- Task brief
Beginning with the first line, transcribe the entries below exactly through the line containing "## Configurations", inclusive.

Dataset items
┌────────

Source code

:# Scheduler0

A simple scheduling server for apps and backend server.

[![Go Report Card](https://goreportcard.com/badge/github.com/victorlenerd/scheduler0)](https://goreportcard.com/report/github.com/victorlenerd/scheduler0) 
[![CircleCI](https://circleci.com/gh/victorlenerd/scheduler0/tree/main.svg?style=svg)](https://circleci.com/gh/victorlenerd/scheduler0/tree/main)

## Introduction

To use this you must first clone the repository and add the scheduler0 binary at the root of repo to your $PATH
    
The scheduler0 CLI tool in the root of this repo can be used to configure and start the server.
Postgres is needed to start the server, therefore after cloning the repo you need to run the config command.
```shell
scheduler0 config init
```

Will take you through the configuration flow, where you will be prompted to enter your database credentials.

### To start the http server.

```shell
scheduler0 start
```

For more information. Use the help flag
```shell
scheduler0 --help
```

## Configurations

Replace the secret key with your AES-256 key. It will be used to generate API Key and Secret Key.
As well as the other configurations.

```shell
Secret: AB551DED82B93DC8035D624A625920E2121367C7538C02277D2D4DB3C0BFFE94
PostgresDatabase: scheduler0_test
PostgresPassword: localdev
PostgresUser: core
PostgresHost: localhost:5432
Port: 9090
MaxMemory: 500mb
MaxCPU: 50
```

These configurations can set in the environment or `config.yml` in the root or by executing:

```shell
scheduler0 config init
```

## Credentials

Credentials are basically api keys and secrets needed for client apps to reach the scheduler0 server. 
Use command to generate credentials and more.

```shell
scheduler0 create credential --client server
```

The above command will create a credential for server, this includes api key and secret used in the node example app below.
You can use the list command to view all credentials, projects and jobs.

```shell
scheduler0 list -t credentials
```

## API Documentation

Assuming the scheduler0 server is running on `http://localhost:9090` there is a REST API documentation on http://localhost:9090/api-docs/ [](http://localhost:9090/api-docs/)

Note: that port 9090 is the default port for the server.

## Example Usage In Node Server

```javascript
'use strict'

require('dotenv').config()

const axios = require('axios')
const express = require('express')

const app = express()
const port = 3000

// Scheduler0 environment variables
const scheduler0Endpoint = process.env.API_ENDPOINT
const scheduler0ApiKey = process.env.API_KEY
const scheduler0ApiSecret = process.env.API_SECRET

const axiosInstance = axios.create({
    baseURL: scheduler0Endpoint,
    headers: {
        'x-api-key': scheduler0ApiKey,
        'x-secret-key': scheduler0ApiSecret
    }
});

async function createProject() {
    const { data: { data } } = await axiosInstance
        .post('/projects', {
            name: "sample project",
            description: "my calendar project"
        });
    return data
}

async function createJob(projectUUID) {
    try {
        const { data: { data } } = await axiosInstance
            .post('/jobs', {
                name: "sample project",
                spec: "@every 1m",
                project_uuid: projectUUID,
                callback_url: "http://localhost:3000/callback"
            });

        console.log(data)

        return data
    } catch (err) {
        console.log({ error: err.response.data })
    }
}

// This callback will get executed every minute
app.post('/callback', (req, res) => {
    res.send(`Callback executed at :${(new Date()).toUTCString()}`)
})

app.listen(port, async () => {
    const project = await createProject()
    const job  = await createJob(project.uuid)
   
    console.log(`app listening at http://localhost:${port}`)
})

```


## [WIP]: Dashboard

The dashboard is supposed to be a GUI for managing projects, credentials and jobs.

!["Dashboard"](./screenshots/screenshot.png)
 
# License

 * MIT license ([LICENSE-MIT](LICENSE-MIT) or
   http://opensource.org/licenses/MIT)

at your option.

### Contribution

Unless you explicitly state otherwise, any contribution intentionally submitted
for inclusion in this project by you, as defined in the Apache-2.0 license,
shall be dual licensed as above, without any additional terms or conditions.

└────────

- Completed task
Source code

:# Scheduler0

A simple scheduling server for apps and backend server.

[![Go Report Card](https://goreportcard.com/badge/github.com/victorlenerd/scheduler0)](https://goreportcard.com/report/github.com/victorlenerd/scheduler0) 
[![CircleCI](https://circleci.com/gh/victorlenerd/scheduler0/tree/main.svg?style=svg)](https://circleci.com/gh/victorlenerd/scheduler0/tree/main)

## Introduction

To use this you must first clone the repository and add the scheduler0 binary at the root of repo to your $PATH
    
The scheduler0 CLI tool in the root of this repo can be used to configure and start the server.
Postgres is needed to start the server, therefore after cloning the repo you need to run the config command.
```shell
scheduler0 config init
```

Will take you through the configuration flow, where you will be prompted to enter your database credentials.

### To start the http server.

```shell
scheduler0 start
```

For more information. Use the help flag
```shell
scheduler0 --help
```

## Configurations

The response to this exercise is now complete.